Background and Aims : Rising health costs are challenging anesthesiologists to search for cost-effective anesthetic techniques. We conducted a study to estimate variable cost per case and cost of drug wastage as percentage of total drug cost associated with different modalities of general anesthesia (GA).
Material and Methods: This prospective study was carried out after approval by institutional ethical committee in 258 adult patients aged 18–60 years of either sex, American Society of Anesthesiologists physical status I or II, with a surgical duration of 1–4 hours, posted for elective surgery under GA with endotracheal intubation. At the end of surgery, total utilization of each drug, anesthetic gases, and consumables were noted and remaining drug was regarded as wastage. Cost was recorded as per maximum retail price for that particular brand in the market at start of study and total cost was calculated. For purpose of analysis, cases were divided into low flow sevoflurane, high flow sevoflurane, high flow isoflurane, low flow isoflurane, and total intravenous anesthesia (TIVA).
Results: The mean variable cost was highest with TIVA (₹2713.82 ± 509.57) and lowest with low flow isoflurane (₹1981.62 ± 335.03; P < 0.001). Drug wastage was 13.1% overall, with highest in low sevoflurane group and lowest in TIVA.
Conclusion: Low flow anesthesia with isoflurane is more cost-effective as compared to high flow techniques and TIVA even for short duration surgeries. Rational use of drugs and consumables and minimizing wastage can further reduce anesthesia costs.

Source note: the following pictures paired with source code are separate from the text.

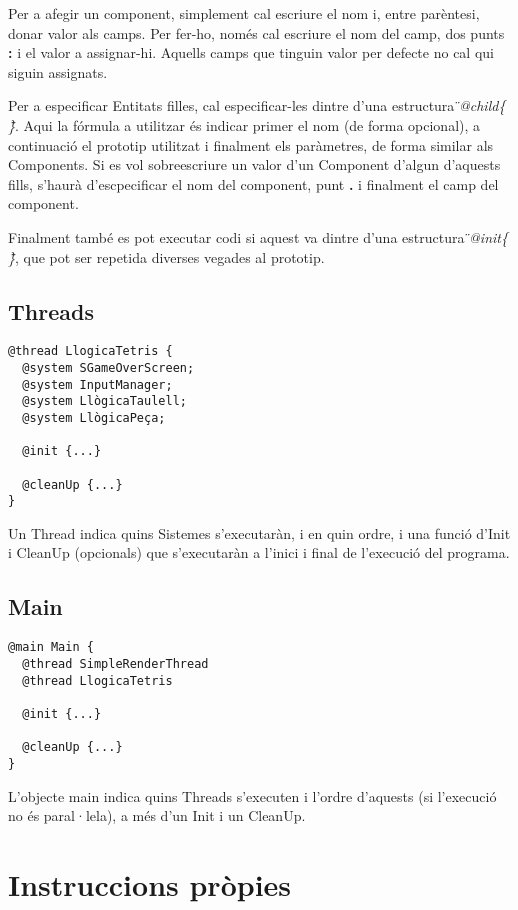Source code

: Per a afegir un component, simplement cal escriure el nom i, entre parèntesi, donar valor als camps. Per fer-ho, només cal escriure el nom del camp, dos punts {\bf :} i el valor a assignar-hi. Aquells camps que tinguin valor per defecte no cal qui siguin assignats.

Per a especificar Entitats filles, cal especificar-les dintre d'una estructura {\em\"{}@child\{ \}\"{}}. Aqui la fórmula a utilitzar és indicar primer el nom (de forma opcional), a continuació el prototip utilitzat i finalment els paràmetres, de forma similar als Components. Si es vol sobreescriure un valor d'un Component d'algun d'aquests fills, s'haurà d'escpecificar el nom del component, punt {\bf .} i finalment el camp del component.

Finalment també es pot executar codi si aquest va dintre d'una estructura {\em\"{}@init\{ \}\"{}}, que pot ser repetida diverses vegades al prototip.

\subsection{Threads}

\begin{verbatim}
@thread LlogicaTetris {
  @system SGameOverScreen;
  @system InputManager;
  @system LlògicaTaulell;
  @system LlògicaPeça;
  
  @init {...}
  
  @cleanUp {...}
}
\end{verbatim}

Un Thread indica quins Sistemes s'executaràn, i en quin ordre, i una funció d'Init i CleanUp (opcionals) que s'executaràn a l'inici i final de l'execució del programa.

\subsection{Main}

\begin{verbatim}
@main Main {
  @thread SimpleRenderThread
  @thread LlogicaTetris
  
  @init {...}
  
  @cleanUp {...}
}
\end{verbatim}

L'objecte main indica quins Threads s'executen i l'ordre d'aquests (si l'execució no és paral·lela), a més d'un Init i un CleanUp.

\section{Instruccions pròpies}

Keywords: Low flow anesthesia, pharmacoeconomics, total intravenous anesthesia


How to cite this article:
Malhotra R, Kumar N, Jain A. Cost identification analysis of general anesthesia. J Anaesthesiol Clin Pharmacol 2020;36:219-26

How to cite this URL:
Malhotra R, Kumar N, Jain A. Cost identification analysis of general anesthesia. J Anaesthesiol Clin Pharmacol [serial online] 2020 [cited 2020 Jul 4];36:219-26. Available from: http://www.joacp.org/text.asp?2020/36/2/219/286771




  Introduction Top


With the introduction of new and advanced techniques, the healthcare costs have also increased progressively. One of the major expenditures in a hospital has been attributed to anesthetic procedures.[1] It thus becomes challenging for the anesthesiologist to use newer techniques that help maintain the standards of patient safety, yet are cost-effective in routine use.

The market for surgery and anesthesia does not follow conventional supply/demand and cost/quality equilibrium laws. In economic terms, value-based anesthesia care[2] can be evaluated by cost identification (minimization) analysis which involves comparison of acquisition costs of various anesthesia techniques providing the desired outcome.[3]

Although studies have compared different anesthetic techniques (e.g., spinal vs general anesthesia)[4] for a particular surgery with respect to their cost efficacy, patient safety, and side effects, or two different general anesthetic techniques [high flow and low flow inhalational anesthesia with one agent[5] or low flow anesthesia with total intravenous anesthesia {TIVA}],[6],[7],[8] a comprehensive analysis of cost identification for general anesthesia is lacking.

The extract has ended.